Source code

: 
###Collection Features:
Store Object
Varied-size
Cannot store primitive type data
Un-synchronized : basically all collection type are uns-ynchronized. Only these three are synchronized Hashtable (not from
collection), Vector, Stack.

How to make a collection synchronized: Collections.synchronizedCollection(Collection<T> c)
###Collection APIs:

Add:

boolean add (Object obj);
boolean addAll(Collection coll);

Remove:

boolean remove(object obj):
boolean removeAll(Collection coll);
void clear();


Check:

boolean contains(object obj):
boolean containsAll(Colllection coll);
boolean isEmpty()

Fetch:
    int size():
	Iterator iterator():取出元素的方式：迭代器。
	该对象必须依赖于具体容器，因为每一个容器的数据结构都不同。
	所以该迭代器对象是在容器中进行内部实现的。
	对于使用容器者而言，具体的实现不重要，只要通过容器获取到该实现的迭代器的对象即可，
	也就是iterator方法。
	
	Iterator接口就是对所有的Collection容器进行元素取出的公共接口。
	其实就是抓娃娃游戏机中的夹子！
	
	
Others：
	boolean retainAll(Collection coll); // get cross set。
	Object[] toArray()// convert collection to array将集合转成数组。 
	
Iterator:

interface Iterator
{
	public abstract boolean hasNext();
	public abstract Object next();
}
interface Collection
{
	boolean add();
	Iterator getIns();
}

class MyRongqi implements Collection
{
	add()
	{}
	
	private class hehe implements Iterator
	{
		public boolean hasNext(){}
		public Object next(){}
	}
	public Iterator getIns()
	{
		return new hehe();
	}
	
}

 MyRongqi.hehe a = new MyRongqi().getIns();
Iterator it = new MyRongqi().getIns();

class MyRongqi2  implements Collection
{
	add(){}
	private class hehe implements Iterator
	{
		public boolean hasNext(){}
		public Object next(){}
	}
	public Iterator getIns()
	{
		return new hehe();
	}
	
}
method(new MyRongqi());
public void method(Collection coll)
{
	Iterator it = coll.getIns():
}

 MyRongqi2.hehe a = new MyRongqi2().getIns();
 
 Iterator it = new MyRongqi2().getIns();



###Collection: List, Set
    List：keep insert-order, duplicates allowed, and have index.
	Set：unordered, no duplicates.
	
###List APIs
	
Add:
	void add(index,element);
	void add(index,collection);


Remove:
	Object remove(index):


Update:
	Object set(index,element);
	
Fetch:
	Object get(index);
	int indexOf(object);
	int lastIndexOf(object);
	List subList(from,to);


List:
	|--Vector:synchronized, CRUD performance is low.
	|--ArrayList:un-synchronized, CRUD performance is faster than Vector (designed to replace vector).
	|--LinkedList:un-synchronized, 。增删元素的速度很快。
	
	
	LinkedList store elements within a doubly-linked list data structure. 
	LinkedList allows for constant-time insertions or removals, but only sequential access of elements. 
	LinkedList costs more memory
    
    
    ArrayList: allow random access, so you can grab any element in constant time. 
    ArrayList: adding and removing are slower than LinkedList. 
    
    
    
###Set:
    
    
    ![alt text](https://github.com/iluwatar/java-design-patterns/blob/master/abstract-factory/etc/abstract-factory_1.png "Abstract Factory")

## WHAT IS REQUIRED:
Look through the listing above and copy each line where the string "than" occurs.

## REPLY TO THE EXERCISE:
	|--ArrayList:un-synchronized, CRUD performance is faster than Vector (designed to replace vector).
    ArrayList: adding and removing are slower than LinkedList. 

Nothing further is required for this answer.